==== Material shown ====

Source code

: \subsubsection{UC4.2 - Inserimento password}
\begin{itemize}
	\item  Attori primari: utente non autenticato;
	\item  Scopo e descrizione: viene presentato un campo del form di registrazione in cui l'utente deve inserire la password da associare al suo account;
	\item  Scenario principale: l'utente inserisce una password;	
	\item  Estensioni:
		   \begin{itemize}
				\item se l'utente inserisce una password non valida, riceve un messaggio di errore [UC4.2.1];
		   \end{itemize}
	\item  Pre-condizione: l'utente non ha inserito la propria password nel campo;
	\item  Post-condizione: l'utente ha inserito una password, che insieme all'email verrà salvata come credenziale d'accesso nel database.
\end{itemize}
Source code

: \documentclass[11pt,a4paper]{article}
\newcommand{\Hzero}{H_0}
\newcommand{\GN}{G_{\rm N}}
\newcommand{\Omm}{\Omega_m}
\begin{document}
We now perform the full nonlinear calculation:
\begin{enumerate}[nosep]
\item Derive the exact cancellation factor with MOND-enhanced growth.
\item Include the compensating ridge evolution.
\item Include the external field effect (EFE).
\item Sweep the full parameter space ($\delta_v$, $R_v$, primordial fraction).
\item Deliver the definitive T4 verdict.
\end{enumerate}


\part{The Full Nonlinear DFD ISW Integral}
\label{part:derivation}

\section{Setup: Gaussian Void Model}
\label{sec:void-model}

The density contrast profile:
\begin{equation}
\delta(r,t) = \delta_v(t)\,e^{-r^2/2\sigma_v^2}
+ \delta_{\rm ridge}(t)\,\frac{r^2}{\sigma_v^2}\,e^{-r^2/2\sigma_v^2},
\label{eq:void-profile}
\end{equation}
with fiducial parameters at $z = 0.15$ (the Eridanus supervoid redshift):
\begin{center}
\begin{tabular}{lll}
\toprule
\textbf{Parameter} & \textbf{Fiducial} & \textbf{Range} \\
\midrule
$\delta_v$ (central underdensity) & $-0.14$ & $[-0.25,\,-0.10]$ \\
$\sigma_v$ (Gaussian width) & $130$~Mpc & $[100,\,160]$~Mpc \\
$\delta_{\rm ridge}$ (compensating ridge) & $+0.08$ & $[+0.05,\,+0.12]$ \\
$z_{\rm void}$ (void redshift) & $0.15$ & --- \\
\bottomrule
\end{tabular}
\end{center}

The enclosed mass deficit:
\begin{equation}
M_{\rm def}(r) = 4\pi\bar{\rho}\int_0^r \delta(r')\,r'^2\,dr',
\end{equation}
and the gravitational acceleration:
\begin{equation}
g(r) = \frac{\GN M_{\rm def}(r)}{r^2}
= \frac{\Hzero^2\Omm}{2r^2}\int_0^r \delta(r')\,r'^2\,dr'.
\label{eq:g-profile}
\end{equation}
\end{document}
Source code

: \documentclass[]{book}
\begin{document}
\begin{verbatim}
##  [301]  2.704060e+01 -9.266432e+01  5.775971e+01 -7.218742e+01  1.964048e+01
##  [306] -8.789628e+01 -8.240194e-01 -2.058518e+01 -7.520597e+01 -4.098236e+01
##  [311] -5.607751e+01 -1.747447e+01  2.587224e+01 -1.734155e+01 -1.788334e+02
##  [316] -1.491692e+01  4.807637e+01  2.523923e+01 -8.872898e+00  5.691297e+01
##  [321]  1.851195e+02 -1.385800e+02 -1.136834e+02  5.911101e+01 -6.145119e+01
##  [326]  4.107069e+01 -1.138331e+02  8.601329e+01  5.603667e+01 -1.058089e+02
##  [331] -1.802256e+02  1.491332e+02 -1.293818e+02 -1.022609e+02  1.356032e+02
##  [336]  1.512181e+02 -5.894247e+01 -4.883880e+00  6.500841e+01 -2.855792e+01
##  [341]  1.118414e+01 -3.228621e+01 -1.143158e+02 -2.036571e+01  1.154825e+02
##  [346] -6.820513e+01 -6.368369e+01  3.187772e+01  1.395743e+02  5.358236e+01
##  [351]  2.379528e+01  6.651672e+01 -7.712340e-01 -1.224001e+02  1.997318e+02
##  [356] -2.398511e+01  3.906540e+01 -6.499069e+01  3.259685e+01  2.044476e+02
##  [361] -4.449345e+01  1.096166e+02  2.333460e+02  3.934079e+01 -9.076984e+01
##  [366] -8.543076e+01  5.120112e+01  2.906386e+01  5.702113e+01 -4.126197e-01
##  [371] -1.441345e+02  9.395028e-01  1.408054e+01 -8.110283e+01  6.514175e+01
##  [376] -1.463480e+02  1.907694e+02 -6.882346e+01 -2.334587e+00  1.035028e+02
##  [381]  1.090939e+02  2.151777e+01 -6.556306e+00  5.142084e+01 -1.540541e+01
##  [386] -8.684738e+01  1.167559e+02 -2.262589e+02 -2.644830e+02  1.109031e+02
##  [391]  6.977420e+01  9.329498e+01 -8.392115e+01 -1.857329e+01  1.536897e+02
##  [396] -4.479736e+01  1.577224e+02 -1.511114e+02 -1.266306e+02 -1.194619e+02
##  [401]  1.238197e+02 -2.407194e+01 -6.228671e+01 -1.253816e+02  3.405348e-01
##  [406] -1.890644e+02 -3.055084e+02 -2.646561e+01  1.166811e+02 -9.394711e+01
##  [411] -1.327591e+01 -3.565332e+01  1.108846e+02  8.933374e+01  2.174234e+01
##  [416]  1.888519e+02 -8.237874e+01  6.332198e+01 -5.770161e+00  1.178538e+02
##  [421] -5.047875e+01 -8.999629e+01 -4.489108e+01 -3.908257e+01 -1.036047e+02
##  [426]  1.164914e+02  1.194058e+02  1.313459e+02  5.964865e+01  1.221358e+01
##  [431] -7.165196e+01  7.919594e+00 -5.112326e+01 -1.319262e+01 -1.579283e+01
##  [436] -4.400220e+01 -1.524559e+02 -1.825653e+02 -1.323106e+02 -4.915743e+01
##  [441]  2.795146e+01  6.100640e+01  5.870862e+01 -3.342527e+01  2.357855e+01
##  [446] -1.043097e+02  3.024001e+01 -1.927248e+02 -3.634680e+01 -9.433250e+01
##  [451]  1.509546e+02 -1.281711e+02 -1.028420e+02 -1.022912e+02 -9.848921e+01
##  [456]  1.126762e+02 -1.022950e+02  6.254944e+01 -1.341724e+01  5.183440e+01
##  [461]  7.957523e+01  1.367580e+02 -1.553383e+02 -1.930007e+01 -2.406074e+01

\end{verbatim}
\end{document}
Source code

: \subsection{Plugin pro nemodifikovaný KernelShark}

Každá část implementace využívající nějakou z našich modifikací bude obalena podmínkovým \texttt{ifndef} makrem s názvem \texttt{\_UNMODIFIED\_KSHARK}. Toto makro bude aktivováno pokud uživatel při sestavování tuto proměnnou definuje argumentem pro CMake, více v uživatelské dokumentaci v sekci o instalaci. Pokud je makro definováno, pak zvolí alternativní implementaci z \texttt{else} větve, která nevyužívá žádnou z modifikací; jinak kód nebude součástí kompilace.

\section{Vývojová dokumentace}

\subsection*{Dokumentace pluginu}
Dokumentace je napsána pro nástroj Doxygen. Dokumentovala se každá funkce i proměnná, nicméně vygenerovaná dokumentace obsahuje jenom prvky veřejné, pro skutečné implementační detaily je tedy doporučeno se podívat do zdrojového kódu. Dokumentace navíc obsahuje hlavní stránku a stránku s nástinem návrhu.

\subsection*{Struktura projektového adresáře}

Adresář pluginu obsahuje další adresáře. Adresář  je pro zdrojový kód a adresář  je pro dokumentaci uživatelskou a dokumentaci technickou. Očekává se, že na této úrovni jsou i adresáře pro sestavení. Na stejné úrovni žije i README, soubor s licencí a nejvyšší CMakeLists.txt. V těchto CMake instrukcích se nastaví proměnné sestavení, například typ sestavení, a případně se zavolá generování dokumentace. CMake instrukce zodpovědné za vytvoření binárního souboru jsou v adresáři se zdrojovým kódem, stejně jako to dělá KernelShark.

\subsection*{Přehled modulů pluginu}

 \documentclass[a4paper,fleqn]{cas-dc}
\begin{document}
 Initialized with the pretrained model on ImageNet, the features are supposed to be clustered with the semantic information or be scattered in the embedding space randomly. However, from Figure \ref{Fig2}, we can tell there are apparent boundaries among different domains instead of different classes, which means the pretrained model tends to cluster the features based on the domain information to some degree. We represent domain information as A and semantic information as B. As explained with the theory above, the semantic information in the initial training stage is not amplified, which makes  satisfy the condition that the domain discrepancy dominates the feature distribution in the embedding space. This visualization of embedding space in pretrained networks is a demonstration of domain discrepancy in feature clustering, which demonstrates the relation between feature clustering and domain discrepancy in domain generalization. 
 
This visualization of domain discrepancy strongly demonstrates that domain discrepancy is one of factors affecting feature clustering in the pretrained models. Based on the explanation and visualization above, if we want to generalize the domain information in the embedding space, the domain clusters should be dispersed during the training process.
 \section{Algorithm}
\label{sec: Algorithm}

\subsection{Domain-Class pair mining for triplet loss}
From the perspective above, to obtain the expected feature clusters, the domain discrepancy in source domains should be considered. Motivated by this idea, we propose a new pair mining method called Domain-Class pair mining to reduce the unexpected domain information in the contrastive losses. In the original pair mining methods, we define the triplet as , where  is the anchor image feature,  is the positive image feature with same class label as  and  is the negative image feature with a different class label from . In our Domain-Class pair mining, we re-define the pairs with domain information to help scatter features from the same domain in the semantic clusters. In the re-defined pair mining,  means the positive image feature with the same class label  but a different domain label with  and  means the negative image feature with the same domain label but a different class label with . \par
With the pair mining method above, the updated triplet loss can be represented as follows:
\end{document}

====

=== Directions ===
State how many lines in the records contain the string "inserito". Give the number with no words around it.

=== Output ===
2